The Farquhar Cup of the Easterton Horticultural Society

The Farquhar Challenge Cup of the Easterton Horticultural Society

With a simple enlargement we can make out that the cup is the Farquhar Challenge Cup of the Easterton Horticultural Society.

We think this dates from the early 1950s when Mr Beswick lived at ‘Willoughby’s’ in Easterton.

Any further help with this photo would be appreciated.

 

Knickers

January 16, 2015

What’s this? Are we seeking more rather random hits on this blog by displaying lady’s knickers? The answer to that is an emphatic ‘no’.  The knickers in question are on display on a clothes airer in our kitchen (that’s subject to change for we get different clothes out each year) and thus they have absolutely no contents.

1950s artificial silk knickers on display at Market Lavington Museum

1950s artificial silk knickers on display at Market Lavington Museum

This pair of knickers dates from around 1950 and they are made of artificial silk. This fibre name covered quite a multitude of actual substances. It could mean rayon, made from wood pulp or something wholly synthetic – even just plain nylon. We do not believe these knickers are nylon.

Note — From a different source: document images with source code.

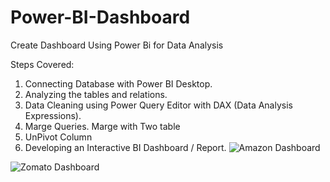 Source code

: # Power-BI-Dashboard
Create Dashboard Using Power Bi for Data Analysis

Steps Covered:
1. Connecting Database with Power BI Desktop.
2. Analyzing the tables and relations.
3. Data Cleaning using Power Query Editor with DAX (Data Analysis Expressions).
4. Marge Queries. Marge with Two table
5. UnPivot Column 
6. Developing an Interactive BI Dashboard / Report.
![Amazon Dashboard](https://github.com/yashwantswami/Power-BI-Dashboard/assets/87890866/2e009f68-bc32-4e7f-9df0-10aa62b9bf53)


![Zomato Dashboard](https://github.com/yashwantswami/Power-BI-Dashboard/assets/87890866/ae8e052f-0c01-44cf-bc04-e94ddbc609e6)
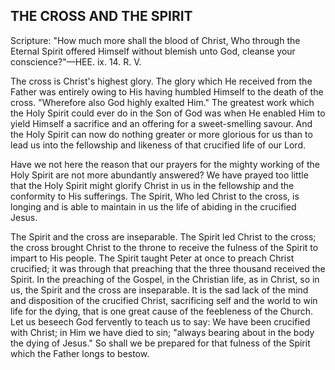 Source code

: ## THE CROSS AND THE SPIRIT ##

Scripture: "How much more shall the blood of Christ, Who through the Eternal Spirit offered Himself without blemish unto God, cleanse your conscience?"—HEE. ix. 14. R. V.



The cross is Christ's highest glory. The glory which He received from the Father was entirely owing to His having humbled Himself to the death of the cross. "Wherefore also God highly exalted Him." The greatest work which the Holy Spirit could ever do in the Son of God was when He enabled Him to yield Himself a sacrifice and an offering for a sweet-smelling savour. And the Holy Spirit can now do nothing greater or more glorious for us than to lead us into the fellowship and likeness of that crucified life of our Lord.



Have we not here the reason that our prayers for the mighty working of the Holy Spirit are not more abundantly answered? We have prayed too little that the Holy Spirit might glorify Christ in us in the fellowship and the conformity to His sufferings. The Spirit, Who led Christ to the cross, is longing and is able to maintain in us the life of abiding in the crucified Jesus.



The Spirit and the cross are inseparable. The Spirit led Christ to the cross; the cross brought Christ to the throne to receive the fulness of the Spirit to impart to His people. The Spirit taught Peter at once to preach Christ crucified; it was through that preaching that the three thousand received the Spirit. In the preaching of the Gospel, in the Christian life, as in Christ, so in us, the Spirit and the cross are inseparable. It is the sad lack of the mind and disposition of the crucified Christ, sacrificing self and the world to win life for the dying, that is one great cause of the feebleness of the Church. Let us beseech God fervently to teach us to say: We have been crucified with Christ; in Him we have died to sin; "always bearing about in the body the dying of Jesus." So shall we be prepared for that fulness of the Spirit which the Father longs to bestow.

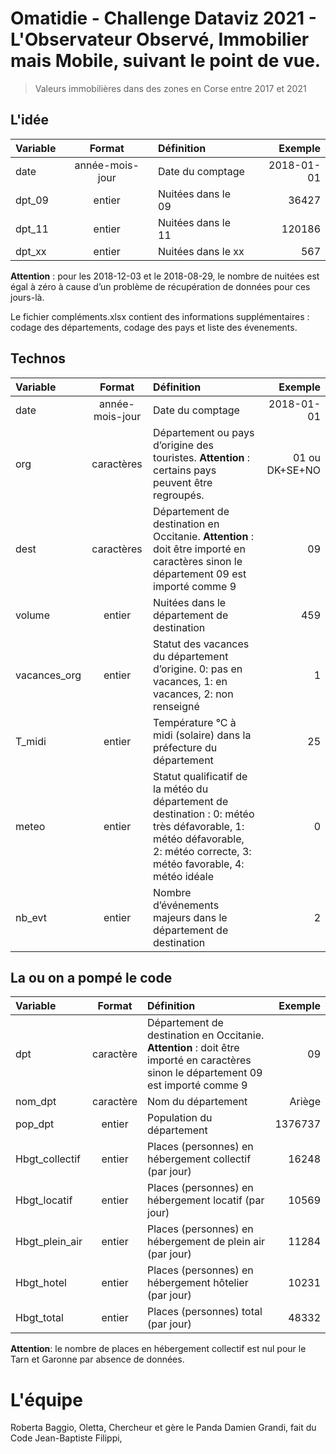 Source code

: # Omatidie - Challenge Dataviz 2021 - L'Observateur Observé, Immobilier mais Mobile, suivant le point de vue.

> Valeurs immobilières dans des zones en Corse entre 2017 et 2021



## L'idée

| Variable | Format | Définition | Exemple |
| :-- | :--: | :-- | --: |
| date | année-mois-jour | Date du comptage | 2018-01-01 |
| dpt_09 | entier | Nuitées dans le 09 | 36427 |
| dpt_11 | entier | Nuitées dans le 11 | 120186 |
| dpt_xx | entier | Nuitées dans le xx | 567 |

**Attention** : pour les 2018-12-03 et le 2018-08-29, le nombre de nuitées est égal à zéro à cause d’un problème de récupération de données pour ces jours-là.

Le fichier compléments.xlsx contient des informations supplémentaires : codage des départements, codage des pays et liste des évenements.

## Technos

| Variable | Format | Définition | Exemple | 
| :-- | :--: | :-- | --: |
| date | année-mois-jour | Date du comptage | 2018-01-01 |
| org | caractères | Département ou pays d’origine des touristes. **Attention** : certains pays peuvent être regroupés. | 01 ou DK+SE+NO |
| dest | caractères | Département de destination en Occitanie. **Attention** : doit être importé en caractères sinon le département 09 est importé comme 9 | 09 |
| volume | entier | Nuitées dans le département de destination | 459 |
| vacances_org | entier | Statut des vacances du département d’origine. 0: pas en vacances, 1: en vacances, 2: non renseigné | 1 |
| T_midi | entier |  Température °C à midi (solaire) dans la préfecture du département | 25 |
| meteo | entier | Statut qualificatif de la météo du département de destination : 0: météo très défavorable, 1: météo défavorable, 2: météo correcte, 3: météo favorable, 4: météo idéale | 0 |
| nb_evt | entier| Nombre d’événements majeurs dans le département de destination | 2 |


## La ou on a pompé le code

| Variable | Format | Définition | Exemple |
| :-- | :--: | :-- | --: |
| dpt | caractère| Département de destination en Occitanie. **Attention** : doit être importé en caractères sinon le département 09 est importé comme 9 | 09 |
| nom_dpt | caractère | Nom du département| Ariège|
| pop_dpt | entier| Population du département| 1376737 |
| Hbgt_collectif | entier | Places (personnes) en hébergement collectif (par jour) | 16248|
| Hbgt_locatif | entier| Places (personnes) en hébergement locatif (par jour) | 10569 |
| Hbgt_plein_air |entier| Places (personnes) en hébergement de plein air (par jour) | 11284 |
| Hbgt_hotel | entier | Places (personnes) en hébergement hôtelier (par jour) | 10231 |
| Hbgt_total | entier | Places (personnes) total (par jour) | 48332 |

**Attention**:  le nombre de places en hébergement collectif est nul pour le Tarn et Garonne par absence de données.

# L'équipe

Roberta Baggio, Oletta, Chercheur et gère le Panda
Damien Grandi, fait du Code
Jean-Baptiste Filippi, 

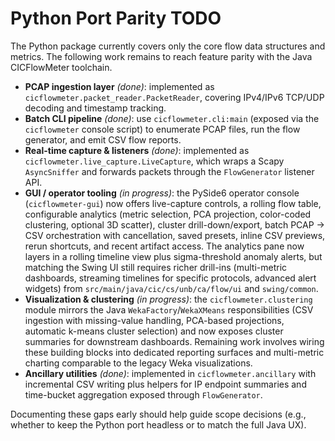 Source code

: # Python Port Parity TODO

The Python package currently covers only the core flow data structures and metrics. The following work remains to reach feature parity with the Java CICFlowMeter toolchain.

- **PCAP ingestion layer** *(done)*: implemented as `cicflowmeter.packet_reader.PacketReader`, covering IPv4/IPv6 TCP/UDP decoding and timestamp tracking.
- **Batch CLI pipeline** *(done)*: use `cicflowmeter.cli:main` (exposed via the `cicflowmeter` console script) to enumerate PCAP files, run the flow generator, and emit CSV flow reports.
- **Real-time capture & listeners** *(done)*: implemented as `cicflowmeter.live_capture.LiveCapture`, which wraps a Scapy `AsyncSniffer` and forwards packets through the `FlowGenerator` listener API.
- **GUI / operator tooling** *(in progress)*: the PySide6 operator console (`cicflowmeter-gui`) now offers live-capture controls, a rolling flow table, configurable analytics (metric selection, PCA projection, color-coded clustering, optional 3D scatter), cluster drill-down/export, batch PCAP → CSV orchestration with cancellation, saved presets, inline CSV previews, rerun shortcuts, and recent artifact access. The analytics pane now layers in a rolling timeline view plus sigma-threshold anomaly alerts, but matching the Swing UI still requires richer drill-ins (multi-metric dashboards, streaming timelines for specific protocols, advanced alert widgets) from `src/main/java/cic/cs/unb/ca/flow/ui` and `swing/common`.
- **Visualization & clustering** *(in progress)*: the `cicflowmeter.clustering` module mirrors the Java `WekaFactory`/`WekaXMeans` responsibilities (CSV ingestion with missing-value handling, PCA-based projections, automatic k-means cluster selection) and now exposes cluster summaries for downstream dashboards. Remaining work involves wiring these building blocks into dedicated reporting surfaces and multi-metric charting comparable to the legacy Weka visualizations.
- **Ancillary utilities** *(done)*: implemented in `cicflowmeter.ancillary` with incremental CSV writing plus helpers for IP endpoint summaries and time-bucket aggregation exposed through `FlowGenerator`.

Documenting these gaps early should help guide scope decisions (e.g., whether to keep the Python port headless or to match the full Java UX).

They certainly look to be capacious and roomy – certainly not at all figure hugging. The lady who wore this item of clothing would now be about 90 so maybe such knickers will bring back memories for older readers of this blog.

And apologies if you arrived here hoping for something a bit salacious. That just isn’t going to happen.

Scouts go camping

October 1, 2014

It’s about 1956 – certainly the mid-1950s and the scouts are preparing to head off for a camp. Their transport – a lorry, is parked up behind the scout building – the Workmans’ Hall and the scouts are, perhaps, finding a suitable spot on the lorry for the journey.

Scouts prepare to go camping in about 1956

Scouts prepare to go camping in about 1956

What a lovely cheery photo of the lads, who are all going to travel in the back of that lorry. Health and Safety? Well, we didn’t worry about it back then.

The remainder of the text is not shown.